После этого полковник иранских казаков, родившийся в Мазандаране в 1878 г., пошёл на столицу, 22 февраля 1921 г. вступил в неё, 25 апреля 1921 г. сумел стать военным министром, потом, 28 октября 1923 г., премьер-министром, а 31 октября 1925 г. добился от парламента низложения шаха. Собирался ли он установить республику? Судя по всему, да, потому что пребывал под сильным влиянием того, что сделал в Турции Мустафа Кемаль Ататюрк, чьему примеру он следовал и чьим реформам, хоть и более робко, подражал. Но общество привыкло к монархии, идея республики его пугала. И он стал королём. Об этом он объявил 17 сентября 1925 г., а 25 апреля 1926 г. короновался под именем Риза-шаха Пахлави. Риза — это было его имя. Шах — титул. Пахлави — старинный термин, который он откопал в далёком доисламском прошлом, чтобы назвать этим красивым словом создаваемую династию, что показывает, что он хотел восстановить связи с этой древностью, перекинуть мостик через все века ислама, и это соответствовало чаяниям той части нации, которая хотела модернизации, но заронило в сердца мулл зёрнышко, которое через сорок лет разрастётся в большой столетник, чьи корни расколют фарфоровый горшок монархии. Позже монархи Пахлави ещё не раз проявят свои трансисторические устремления: в 1935 г., когда в качестве названия страны откажутся от «Персии» ради «Ирана», и в 1971 г., когда устроят грандиозные празднества в Персеполе в честь две тысячи пятисотлетней годовщины империи. Тогда об этом говорили много; туда съехались главы государств, и в тот день весь мир был у ног шаха; менее через восемь лет весь мир, за исключением Египта (к его чести), с редкостной трусостью отступится от последнего.
Можно было бы полагать, что это обращение к прошлому выражало только личную волю или прихоть монарха. Но я только что сказал, что оно в то же время соответствовало глубинным чаяниям части нации — студентов, интеллектуалов, которых объединяло общее стремление возвеличить это прошлое, чтобы забыть об упадке, какой страна переживала в настоящем. Мы уже несколько раз, говоря о разных веках, обнаруживали эту приверженность иранцев к великим деяниям Древней истории. Время не охладило эти чувства. Они проявлялись уже при Каджарах, когда Насир ад-дин (1847-1896) велел высечь рельефы в скалах в подражание древним Ахеменидам и Сасанидам (рельефы в Рее, изображающие царя, который охотится с соколом, и царя, сидящего на троне в окружении двора).

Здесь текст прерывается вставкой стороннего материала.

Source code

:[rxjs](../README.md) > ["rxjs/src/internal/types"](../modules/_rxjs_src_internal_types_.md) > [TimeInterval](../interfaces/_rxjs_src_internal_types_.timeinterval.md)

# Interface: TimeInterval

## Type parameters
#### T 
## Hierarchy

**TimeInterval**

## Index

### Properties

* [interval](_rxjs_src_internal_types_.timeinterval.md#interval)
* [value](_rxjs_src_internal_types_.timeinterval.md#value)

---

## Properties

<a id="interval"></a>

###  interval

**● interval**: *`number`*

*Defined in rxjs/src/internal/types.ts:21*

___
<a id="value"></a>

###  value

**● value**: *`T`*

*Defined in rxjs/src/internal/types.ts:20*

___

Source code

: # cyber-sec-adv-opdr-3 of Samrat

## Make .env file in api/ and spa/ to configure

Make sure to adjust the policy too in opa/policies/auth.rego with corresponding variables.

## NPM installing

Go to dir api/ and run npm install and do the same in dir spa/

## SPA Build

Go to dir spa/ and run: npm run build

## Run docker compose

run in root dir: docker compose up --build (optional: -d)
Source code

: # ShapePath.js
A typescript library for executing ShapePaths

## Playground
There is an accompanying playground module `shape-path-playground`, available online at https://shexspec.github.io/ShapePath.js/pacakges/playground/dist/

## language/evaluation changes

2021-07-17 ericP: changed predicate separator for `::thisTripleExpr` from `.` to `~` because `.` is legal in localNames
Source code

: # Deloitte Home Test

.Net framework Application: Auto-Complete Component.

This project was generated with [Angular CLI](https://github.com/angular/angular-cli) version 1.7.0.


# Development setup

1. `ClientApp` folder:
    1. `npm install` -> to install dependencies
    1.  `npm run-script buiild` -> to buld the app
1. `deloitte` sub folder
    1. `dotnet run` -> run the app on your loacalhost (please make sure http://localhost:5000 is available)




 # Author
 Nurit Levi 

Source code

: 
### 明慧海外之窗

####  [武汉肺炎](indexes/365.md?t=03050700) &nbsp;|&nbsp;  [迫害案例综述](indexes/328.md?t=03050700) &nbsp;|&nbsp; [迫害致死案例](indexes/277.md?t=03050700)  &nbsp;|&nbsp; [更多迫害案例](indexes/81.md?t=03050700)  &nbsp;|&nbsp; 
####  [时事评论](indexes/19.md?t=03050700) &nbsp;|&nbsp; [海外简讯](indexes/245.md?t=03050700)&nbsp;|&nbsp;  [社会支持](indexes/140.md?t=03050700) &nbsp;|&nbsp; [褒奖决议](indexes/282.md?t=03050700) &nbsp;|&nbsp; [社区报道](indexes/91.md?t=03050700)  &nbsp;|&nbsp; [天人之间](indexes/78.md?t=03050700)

И если в сегодняшнем исламистском Иране нам трудно представить себе подобные чувства, мы уверяем, что в XX в. они были ещё живы и соперничали с приверженностью к исламу, будучи тоже реакционными, но с другой направленностью. Сколько раз в молодости я слышал дифирамбы Дарию, Хосрову, маздеизму! Сколько было нападок на арабов и даже на ислам, которых обвиняли во всех бедах, на которых сваливали всю вину за упадок Ирана! Презрение к племени завоевателей было — и остаётся? — очевидным. Выражение «я по рождению араб», с помощью которого извиняются, если чего-то не поняли, хорошо известно, и Венсан Монтей, напомнивший о нём, также приводит заявление видного перса, сказанное одному из его британских гостей: «Ислам — для нас это только средство, чтобы прогнать вас».
Риза-шах Пахлави, которого иногда изображают грубым невеждой, на самом деле был великим государем в духе Ататюрка, но не имевшим шансов на успех. Надо полагать, он по крайней мере сделал всё, что мог. Он, как и турецкий диктатор, мечтал модернизировать свою страну, вестернизировать её, вырвать из того мракобесия, о котором говорил Абдул-Баха, и в самом деле провёл большие реформы как в социальном, так и в экономическом плане. Но Иран был намного сильней порабощён иностранными державами, чем Турция, они намного плотней его контролировали, и ему также не посчастливилось в том смысле, что он стал жертвой второй мировой войны.